Exercise description >> Reproduce the entries below in full and without error.

Materials provided >>
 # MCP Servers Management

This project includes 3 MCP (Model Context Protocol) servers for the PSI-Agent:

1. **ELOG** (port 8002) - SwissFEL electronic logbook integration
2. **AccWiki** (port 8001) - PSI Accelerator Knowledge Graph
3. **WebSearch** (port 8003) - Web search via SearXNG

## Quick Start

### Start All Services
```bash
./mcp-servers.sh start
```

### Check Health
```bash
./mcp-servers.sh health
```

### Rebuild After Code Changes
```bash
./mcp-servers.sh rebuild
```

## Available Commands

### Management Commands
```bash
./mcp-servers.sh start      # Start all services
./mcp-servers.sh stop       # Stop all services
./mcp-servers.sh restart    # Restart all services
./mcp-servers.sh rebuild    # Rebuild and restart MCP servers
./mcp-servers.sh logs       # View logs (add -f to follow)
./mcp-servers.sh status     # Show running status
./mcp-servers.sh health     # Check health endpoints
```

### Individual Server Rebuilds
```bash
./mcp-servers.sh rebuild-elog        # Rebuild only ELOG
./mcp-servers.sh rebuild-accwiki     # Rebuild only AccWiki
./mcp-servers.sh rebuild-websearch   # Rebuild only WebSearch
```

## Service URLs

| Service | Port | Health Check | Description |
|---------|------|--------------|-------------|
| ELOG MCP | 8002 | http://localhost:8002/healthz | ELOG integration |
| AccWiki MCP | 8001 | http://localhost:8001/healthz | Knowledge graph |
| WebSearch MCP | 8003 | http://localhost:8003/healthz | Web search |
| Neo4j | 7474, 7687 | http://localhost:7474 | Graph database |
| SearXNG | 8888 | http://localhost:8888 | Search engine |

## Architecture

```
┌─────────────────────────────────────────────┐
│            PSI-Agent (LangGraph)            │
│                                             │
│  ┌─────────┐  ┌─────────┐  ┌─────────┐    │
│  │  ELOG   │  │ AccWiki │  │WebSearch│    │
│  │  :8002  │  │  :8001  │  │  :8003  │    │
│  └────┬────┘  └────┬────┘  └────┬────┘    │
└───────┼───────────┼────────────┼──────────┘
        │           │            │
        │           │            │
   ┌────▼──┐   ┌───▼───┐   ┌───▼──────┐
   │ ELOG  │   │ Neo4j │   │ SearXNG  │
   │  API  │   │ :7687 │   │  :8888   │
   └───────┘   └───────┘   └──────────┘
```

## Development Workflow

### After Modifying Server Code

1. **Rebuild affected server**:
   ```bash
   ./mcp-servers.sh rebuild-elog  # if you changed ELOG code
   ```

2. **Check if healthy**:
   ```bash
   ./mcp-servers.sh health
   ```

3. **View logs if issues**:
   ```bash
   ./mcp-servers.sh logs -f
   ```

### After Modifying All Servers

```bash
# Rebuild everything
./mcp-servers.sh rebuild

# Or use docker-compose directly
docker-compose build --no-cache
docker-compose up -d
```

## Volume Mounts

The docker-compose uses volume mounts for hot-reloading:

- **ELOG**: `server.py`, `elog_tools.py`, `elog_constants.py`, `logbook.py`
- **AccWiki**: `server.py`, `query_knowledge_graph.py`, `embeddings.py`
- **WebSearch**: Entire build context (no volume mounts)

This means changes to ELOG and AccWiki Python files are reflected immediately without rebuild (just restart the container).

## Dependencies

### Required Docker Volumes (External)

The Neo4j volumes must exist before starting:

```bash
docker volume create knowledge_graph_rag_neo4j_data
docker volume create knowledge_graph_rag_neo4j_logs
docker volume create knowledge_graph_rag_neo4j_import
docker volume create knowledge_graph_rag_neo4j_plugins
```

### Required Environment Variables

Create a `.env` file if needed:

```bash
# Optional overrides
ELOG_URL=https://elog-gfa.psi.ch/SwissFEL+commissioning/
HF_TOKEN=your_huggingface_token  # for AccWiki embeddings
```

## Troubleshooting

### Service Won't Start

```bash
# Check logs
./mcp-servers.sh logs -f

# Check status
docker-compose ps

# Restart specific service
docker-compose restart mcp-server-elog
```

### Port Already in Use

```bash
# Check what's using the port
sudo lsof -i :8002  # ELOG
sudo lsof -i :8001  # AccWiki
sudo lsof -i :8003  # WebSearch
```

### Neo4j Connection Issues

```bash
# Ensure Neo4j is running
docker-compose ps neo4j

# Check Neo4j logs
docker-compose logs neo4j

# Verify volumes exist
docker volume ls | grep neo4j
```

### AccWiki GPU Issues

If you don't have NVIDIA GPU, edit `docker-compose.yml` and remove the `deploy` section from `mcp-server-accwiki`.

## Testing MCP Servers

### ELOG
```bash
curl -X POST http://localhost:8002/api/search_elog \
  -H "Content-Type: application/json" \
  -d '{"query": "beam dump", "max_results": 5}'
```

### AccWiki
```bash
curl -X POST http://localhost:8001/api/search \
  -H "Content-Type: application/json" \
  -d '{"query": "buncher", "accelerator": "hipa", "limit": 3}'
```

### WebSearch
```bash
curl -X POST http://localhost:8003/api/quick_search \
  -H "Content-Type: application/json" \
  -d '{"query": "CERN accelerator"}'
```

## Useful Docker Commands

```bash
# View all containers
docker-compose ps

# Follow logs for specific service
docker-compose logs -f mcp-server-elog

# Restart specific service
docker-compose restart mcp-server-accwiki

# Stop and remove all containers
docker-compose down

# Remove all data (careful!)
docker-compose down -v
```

Result of this exercise >>
 # MCP Servers Management

This project includes 3 MCP (Model Context Protocol) servers for the PSI-Agent:

1. **ELOG** (port 8002) - SwissFEL electronic logbook integration
2. **AccWiki** (port 8001) - PSI Accelerator Knowledge Graph
3. **WebSearch** (port 8003) - Web search via SearXNG

## Quick Start

### Start All Services
```bash
./mcp-servers.sh start
```

### Check Health
```bash
./mcp-servers.sh health
```

### Rebuild After Code Changes
```bash
./mcp-servers.sh rebuild
```

## Available Commands

### Management Commands
```bash
./mcp-servers.sh start      # Start all services
./mcp-servers.sh stop       # Stop all services
./mcp-servers.sh restart    # Restart all services
./mcp-servers.sh rebuild    # Rebuild and restart MCP servers
./mcp-servers.sh logs       # View logs (add -f to follow)
./mcp-servers.sh status     # Show running status
./mcp-servers.sh health     # Check health endpoints
```

### Individual Server Rebuilds
```bash
./mcp-servers.sh rebuild-elog        # Rebuild only ELOG
./mcp-servers.sh rebuild-accwiki     # Rebuild only AccWiki
./mcp-servers.sh rebuild-websearch   # Rebuild only WebSearch
```

## Service URLs

| Service | Port | Health Check | Description |
|---------|------|--------------|-------------|
| ELOG MCP | 8002 | http://localhost:8002/healthz | ELOG integration |
| AccWiki MCP | 8001 | http://localhost:8001/healthz | Knowledge graph |
| WebSearch MCP | 8003 | http://localhost:8003/healthz | Web search |
| Neo4j | 7474, 7687 | http://localhost:7474 | Graph database |
| SearXNG | 8888 | http://localhost:8888 | Search engine |

## Architecture

```
┌─────────────────────────────────────────────┐
│            PSI-Agent (LangGraph)            │
│                                             │
│  ┌─────────┐  ┌─────────┐  ┌─────────┐    │
│  │  ELOG   │  │ AccWiki │  │WebSearch│    │
│  │  :8002  │  │  :8001  │  │  :8003  │    │
│  └────┬────┘  └────┬────┘  └────┬────┘    │
└───────┼───────────┼────────────┼──────────┘
        │           │            │
        │           │            │
   ┌────▼──┐   ┌───▼───┐   ┌───▼──────┐
   │ ELOG  │   │ Neo4j │   │ SearXNG  │
   │  API  │   │ :7687 │   │  :8888   │
   └───────┘   └───────┘   └──────────┘
```

## Development Workflow

### After Modifying Server Code

1. **Rebuild affected server**:
   ```bash
   ./mcp-servers.sh rebuild-elog  # if you changed ELOG code
   ```

2. **Check if healthy**:
   ```bash
   ./mcp-servers.sh health
   ```

3. **View logs if issues**:
   ```bash
   ./mcp-servers.sh logs -f
   ```

### After Modifying All Servers

```bash
# Rebuild everything
./mcp-servers.sh rebuild

# Or use docker-compose directly
docker-compose build --no-cache
docker-compose up -d
```

## Volume Mounts

The docker-compose uses volume mounts for hot-reloading:

- **ELOG**: `server.py`, `elog_tools.py`, `elog_constants.py`, `logbook.py`
- **AccWiki**: `server.py`, `query_knowledge_graph.py`, `embeddings.py`
- **WebSearch**: Entire build context (no volume mounts)

This means changes to ELOG and AccWiki Python files are reflected immediately without rebuild (just restart the container).

## Dependencies

### Required Docker Volumes (External)

The Neo4j volumes must exist before starting:

```bash
docker volume create knowledge_graph_rag_neo4j_data
docker volume create knowledge_graph_rag_neo4j_logs
docker volume create knowledge_graph_rag_neo4j_import
docker volume create knowledge_graph_rag_neo4j_plugins
```

### Required Environment Variables

Create a `.env` file if needed:

```bash
# Optional overrides
ELOG_URL=https://elog-gfa.psi.ch/SwissFEL+commissioning/
HF_TOKEN=your_huggingface_token  # for AccWiki embeddings
```

## Troubleshooting

### Service Won't Start

```bash
# Check logs
./mcp-servers.sh logs -f

# Check status
docker-compose ps

# Restart specific service
docker-compose restart mcp-server-elog
```

### Port Already in Use

```bash
# Check what's using the port
sudo lsof -i :8002  # ELOG
sudo lsof -i :8001  # AccWiki
sudo lsof -i :8003  # WebSearch
```

### Neo4j Connection Issues

```bash
# Ensure Neo4j is running
docker-compose ps neo4j

# Check Neo4j logs
docker-compose logs neo4j

# Verify volumes exist
docker volume ls | grep neo4j
```

### AccWiki GPU Issues

If you don't have NVIDIA GPU, edit `docker-compose.yml` and remove the `deploy` section from `mcp-server-accwiki`.

## Testing MCP Servers

### ELOG
```bash
curl -X POST http://localhost:8002/api/search_elog \
  -H "Content-Type: application/json" \
  -d '{"query": "beam dump", "max_results": 5}'
```

### AccWiki
```bash
curl -X POST http://localhost:8001/api/search \
  -H "Content-Type: application/json" \
  -d '{"query": "buncher", "accelerator": "hipa", "limit": 3}'
```

### WebSearch
```bash
curl -X POST http://localhost:8003/api/quick_search \
  -H "Content-Type: application/json" \
  -d '{"query": "CERN accelerator"}'
```

## Useful Docker Commands

```bash
# View all containers
docker-compose ps

# Follow logs for specific service
docker-compose logs -f mcp-server-elog

# Restart specific service
docker-compose restart mcp-server-accwiki

# Stop and remove all containers
docker-compose down

# Remove all data (careful!)
docker-compose down -v
```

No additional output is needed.